Sunday, May 25, 2008

About What She Said

I have thought about what she said a lot in recent weeks and especially over the past couple of days and after much deliberation have decided to offer only the following few thoughts on it:

I'm not sure it's fair for me - someone outside the confessional LCMS tradition - to offer alot of comments about what is going on there. Dixie is a former LCMS-er - which buys her some commenting rights. I am not (though I am a former Lutheran).

I think the struggle they are facing is an important one - truly a matter of life and death, really. The problems, which are sad and tragic, are much the same in my own predecessor body - only by and large, fewer are struggling with them there - which, of course, is its own problem.

I feel a sort of kinship with these confessional LCMS bloggers - I think I understand their struggle at least to some degree, and and I am hugely sympathetic with their concerns. They are struggling with the same issues (no pun intended) that I struggled with for some time when I was a Lutheran.

I have much respect for these confessional LCMS-ers. Unlike me, the 3 confessional LCMS bloggers I read the most are pastors. This puts the struggle on a whole different level from my own of a couple of years ago. There is much more at stake for them in their struggle than there was for me in mine.

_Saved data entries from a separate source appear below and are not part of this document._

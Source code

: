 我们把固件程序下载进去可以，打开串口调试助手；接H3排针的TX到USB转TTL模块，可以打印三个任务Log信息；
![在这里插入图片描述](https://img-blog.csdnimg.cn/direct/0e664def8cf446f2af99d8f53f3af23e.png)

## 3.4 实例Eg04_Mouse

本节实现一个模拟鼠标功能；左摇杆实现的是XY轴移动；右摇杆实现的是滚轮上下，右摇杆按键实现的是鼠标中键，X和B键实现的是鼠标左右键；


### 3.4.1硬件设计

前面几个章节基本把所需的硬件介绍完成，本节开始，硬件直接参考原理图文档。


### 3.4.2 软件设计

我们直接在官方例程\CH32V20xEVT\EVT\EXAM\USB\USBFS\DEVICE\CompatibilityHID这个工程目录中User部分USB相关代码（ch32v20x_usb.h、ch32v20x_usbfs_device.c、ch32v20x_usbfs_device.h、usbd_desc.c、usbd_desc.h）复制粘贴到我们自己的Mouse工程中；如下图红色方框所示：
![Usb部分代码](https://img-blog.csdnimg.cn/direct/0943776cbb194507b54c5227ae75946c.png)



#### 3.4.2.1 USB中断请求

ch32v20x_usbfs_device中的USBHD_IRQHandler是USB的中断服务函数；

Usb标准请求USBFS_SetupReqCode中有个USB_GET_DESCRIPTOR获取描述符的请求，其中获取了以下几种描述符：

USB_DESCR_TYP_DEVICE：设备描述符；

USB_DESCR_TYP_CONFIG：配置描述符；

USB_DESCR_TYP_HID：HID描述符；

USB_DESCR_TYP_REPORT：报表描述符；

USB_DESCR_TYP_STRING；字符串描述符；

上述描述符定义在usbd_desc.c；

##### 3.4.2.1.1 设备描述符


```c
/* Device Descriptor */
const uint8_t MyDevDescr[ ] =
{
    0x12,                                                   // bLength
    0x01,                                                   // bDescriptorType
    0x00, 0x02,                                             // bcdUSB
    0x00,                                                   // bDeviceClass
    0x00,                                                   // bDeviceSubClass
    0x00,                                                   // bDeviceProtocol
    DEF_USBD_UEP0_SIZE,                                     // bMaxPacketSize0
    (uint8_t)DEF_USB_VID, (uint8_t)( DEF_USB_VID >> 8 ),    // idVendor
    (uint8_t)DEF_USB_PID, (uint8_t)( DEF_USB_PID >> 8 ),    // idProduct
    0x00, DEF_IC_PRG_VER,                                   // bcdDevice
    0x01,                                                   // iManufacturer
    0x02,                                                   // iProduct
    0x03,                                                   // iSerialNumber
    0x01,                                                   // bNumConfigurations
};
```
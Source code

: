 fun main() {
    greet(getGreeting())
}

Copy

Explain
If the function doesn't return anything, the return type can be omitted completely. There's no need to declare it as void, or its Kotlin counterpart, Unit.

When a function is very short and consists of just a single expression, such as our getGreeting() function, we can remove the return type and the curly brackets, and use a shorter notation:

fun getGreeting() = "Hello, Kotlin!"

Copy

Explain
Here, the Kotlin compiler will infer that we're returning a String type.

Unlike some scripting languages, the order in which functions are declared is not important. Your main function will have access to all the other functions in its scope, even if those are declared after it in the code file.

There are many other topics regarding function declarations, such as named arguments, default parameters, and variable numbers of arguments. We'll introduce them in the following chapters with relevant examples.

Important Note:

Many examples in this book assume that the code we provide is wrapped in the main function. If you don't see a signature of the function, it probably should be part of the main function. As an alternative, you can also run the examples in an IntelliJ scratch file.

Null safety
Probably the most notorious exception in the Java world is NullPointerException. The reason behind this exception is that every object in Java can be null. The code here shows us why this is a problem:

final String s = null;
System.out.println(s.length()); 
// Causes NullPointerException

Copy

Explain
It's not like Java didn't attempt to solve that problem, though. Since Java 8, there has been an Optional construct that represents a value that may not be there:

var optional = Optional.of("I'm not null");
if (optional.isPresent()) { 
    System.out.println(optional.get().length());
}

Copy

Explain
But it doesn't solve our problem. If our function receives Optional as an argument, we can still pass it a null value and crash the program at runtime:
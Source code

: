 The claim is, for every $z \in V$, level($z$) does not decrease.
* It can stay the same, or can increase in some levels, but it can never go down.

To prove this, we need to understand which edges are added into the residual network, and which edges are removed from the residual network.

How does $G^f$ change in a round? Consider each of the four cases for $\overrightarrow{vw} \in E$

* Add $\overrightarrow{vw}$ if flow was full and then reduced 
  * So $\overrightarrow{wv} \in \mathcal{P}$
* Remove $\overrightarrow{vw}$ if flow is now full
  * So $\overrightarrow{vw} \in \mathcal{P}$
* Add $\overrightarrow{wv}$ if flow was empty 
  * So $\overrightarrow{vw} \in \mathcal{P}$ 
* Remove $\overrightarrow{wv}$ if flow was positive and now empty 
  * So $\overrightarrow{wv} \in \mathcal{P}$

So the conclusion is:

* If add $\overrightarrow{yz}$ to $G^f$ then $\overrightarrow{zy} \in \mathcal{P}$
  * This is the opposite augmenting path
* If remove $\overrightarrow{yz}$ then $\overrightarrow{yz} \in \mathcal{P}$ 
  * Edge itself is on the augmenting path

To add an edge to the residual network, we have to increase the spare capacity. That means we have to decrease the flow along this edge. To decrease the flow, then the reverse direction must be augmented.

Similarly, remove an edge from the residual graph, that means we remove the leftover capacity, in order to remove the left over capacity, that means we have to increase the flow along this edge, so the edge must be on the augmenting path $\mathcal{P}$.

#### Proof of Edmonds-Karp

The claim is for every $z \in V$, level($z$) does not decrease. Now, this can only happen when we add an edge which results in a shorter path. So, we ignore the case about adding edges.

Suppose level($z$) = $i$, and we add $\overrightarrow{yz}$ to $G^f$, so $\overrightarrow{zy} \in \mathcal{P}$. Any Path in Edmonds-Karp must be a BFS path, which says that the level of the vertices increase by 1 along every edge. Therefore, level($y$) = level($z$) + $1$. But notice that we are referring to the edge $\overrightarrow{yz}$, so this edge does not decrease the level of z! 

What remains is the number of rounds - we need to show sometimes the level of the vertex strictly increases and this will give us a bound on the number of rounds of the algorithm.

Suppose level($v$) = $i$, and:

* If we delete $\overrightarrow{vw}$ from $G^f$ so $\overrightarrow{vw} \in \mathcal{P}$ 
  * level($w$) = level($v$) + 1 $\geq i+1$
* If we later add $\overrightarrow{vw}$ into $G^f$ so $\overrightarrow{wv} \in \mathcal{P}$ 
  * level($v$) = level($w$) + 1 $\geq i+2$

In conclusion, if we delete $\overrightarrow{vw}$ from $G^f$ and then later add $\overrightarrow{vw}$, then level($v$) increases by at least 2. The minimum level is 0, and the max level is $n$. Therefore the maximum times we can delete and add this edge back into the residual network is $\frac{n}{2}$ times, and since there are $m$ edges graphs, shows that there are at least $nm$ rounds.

Lastly, I think it is wrong for any of us who are Orthodox (even ordained ones!) to stand and cast stones at these confessional Lutherans as if genuine and even similar problems do not exist in our own church, too...as if we Orthodox have some corner on the market of God's grace and mercy. (I will offer the thoughts of someone much wiser than myself on this topic in my next post...)

Lord, have mercy - on all of us.

7 comments:

Dixie said...

-C, I understand your point of view regarding the casting of stones and surely Orthodoxy would not fare very well in a "my group's better than your group's" competition. But I would offer one other consideration...and that is we cannot pretend that anyone else, any other group other than the Orthodox Church, has the full Truth. Surely they have the Truth in part but in part they live in delusion.

Now, I have learned through personal experience that I can't argue anyone into Orthodoxy. My husband will corroborate this fact! But I also don't think it is unreasonable to point out inconsistencies in the faith of other groups to expose the delusion either. I think Father Stephen Freeman does this extremely well.

For me, as much as I love the Lutherans in my real life as well as in my online life...I would like nothing better for them than to come to Holy Orthodoxy...because the Orthodox ways will maximize their life in Christ...will aid in their salvation.

So it's a fine line between loving someone and knowing when to leave them alone in their faith and when and how to put your beliefs on the table at the expense of theirs. And one must travel this line with discernment. It helps with one has a relationship with the person strong enough to survive the discussion.

-C said...

Well, there you go, Dixie - I think I agree with most everything you have said here, but I don't think you go quite far enough with some of it. And in it you have provided the perfect segue for my next post.

But I must finish the yardwork and some other household duties first ...

DebD said...
This comment has been removed by the author.
DebD said...

Lastly, I think it is wrong for any of us who are Orthodox (even ordained ones!) to stand and cast stones at these confessional Lutherans.

Amen, amen, amen! I find that rather ugly and uncharitable myself. It is a rare person who can do it with love & grace. I do think that Fr. Stephen is one of those. It's helps that he is a good 10 years removed from his former confession, which I think makes a positive difference.

-C said...

Dixie -
It occurs to me on a re-read of my post and your comments that you might have thought that I am accusing you of casting stones. I am not at all - but I might be suggesting that one of your commenters to that post was.

It was the last few comments on the post which I found troubling.

Dixie said...

Thank you for your concern -C but don't worry...I didn't take your post to be critical of my position at all. However I did figure out what some of the problem might be in this string of comments.

I think I am less crtical of that discussion because I am aware of some real life history there. If you read the appendices to the "What Options" paper linked from my blog you will see that these commenters are former collaborators. And while it may not look like it on the surface, I understand the challenges to be offered out of love.

And I think my husband can relate...it doesn't seem like love on the surface either when we let the conversation wind its way to our religious differences. YIKES!

DebD said...

Dixie - I wish I could be that optimistic.